Aim of the task: Please give a word-for-word repeat of the line containing "p(x,y,t)^2q(x,y,t) +K p(x,y,t) \bigg]" and all lines that come after it in the entries below, ending at the last line.
━━━ Records for this task
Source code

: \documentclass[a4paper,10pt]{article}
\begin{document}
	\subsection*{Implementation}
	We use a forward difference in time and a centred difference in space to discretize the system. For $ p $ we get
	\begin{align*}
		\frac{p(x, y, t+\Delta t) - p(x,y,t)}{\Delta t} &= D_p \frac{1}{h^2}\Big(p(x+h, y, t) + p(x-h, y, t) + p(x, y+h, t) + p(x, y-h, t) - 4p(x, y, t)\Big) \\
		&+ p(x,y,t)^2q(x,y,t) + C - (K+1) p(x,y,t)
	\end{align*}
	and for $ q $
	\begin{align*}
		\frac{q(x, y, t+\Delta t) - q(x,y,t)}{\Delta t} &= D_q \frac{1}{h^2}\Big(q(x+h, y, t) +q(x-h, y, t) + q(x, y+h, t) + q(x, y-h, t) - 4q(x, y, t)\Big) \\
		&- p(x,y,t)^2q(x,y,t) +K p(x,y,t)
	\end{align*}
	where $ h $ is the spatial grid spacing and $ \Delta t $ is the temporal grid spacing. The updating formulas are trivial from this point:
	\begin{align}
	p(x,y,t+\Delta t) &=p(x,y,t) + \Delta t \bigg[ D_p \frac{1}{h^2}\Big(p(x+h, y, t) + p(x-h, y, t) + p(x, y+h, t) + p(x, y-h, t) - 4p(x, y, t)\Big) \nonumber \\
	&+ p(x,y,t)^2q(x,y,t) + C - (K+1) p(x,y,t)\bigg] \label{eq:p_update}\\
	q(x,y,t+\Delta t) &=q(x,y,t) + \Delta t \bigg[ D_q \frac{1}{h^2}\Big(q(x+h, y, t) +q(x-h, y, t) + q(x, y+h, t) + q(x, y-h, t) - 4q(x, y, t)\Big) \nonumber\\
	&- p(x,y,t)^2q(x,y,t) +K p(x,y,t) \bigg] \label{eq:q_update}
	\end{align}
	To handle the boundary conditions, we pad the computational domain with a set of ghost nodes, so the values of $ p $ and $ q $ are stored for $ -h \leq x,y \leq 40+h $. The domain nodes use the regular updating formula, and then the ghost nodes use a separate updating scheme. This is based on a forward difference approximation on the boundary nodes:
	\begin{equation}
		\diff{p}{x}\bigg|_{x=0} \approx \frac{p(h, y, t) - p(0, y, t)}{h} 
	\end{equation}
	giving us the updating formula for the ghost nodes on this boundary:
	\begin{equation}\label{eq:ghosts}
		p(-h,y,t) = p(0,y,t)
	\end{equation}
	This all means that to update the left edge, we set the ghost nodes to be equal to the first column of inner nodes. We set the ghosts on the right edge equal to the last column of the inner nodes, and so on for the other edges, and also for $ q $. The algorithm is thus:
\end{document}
━━━━━━
Solution to this problem:
	&- p(x,y,t)^2q(x,y,t) +K p(x,y,t) \bigg] \label{eq:q_update}
	\end{align}
	To handle the boundary conditions, we pad the computational domain with a set of ghost nodes, so the values of $ p $ and $ q $ are stored for $ -h \leq x,y \leq 40+h $. The domain nodes use the regular updating formula, and then the ghost nodes use a separate updating scheme. This is based on a forward difference approximation on the boundary nodes:
	\begin{equation}
		\diff{p}{x}\bigg|_{x=0} \approx \frac{p(h, y, t) - p(0, y, t)}{h} 
	\end{equation}
	giving us the updating formula for the ghost nodes on this boundary:
	\begin{equation}\label{eq:ghosts}
		p(-h,y,t) = p(0,y,t)
	\end{equation}
	This all means that to update the left edge, we set the ghost nodes to be equal to the first column of inner nodes. We set the ghosts on the right edge equal to the last column of the inner nodes, and so on for the other edges, and also for $ q $. The algorithm is thus:
\end{document}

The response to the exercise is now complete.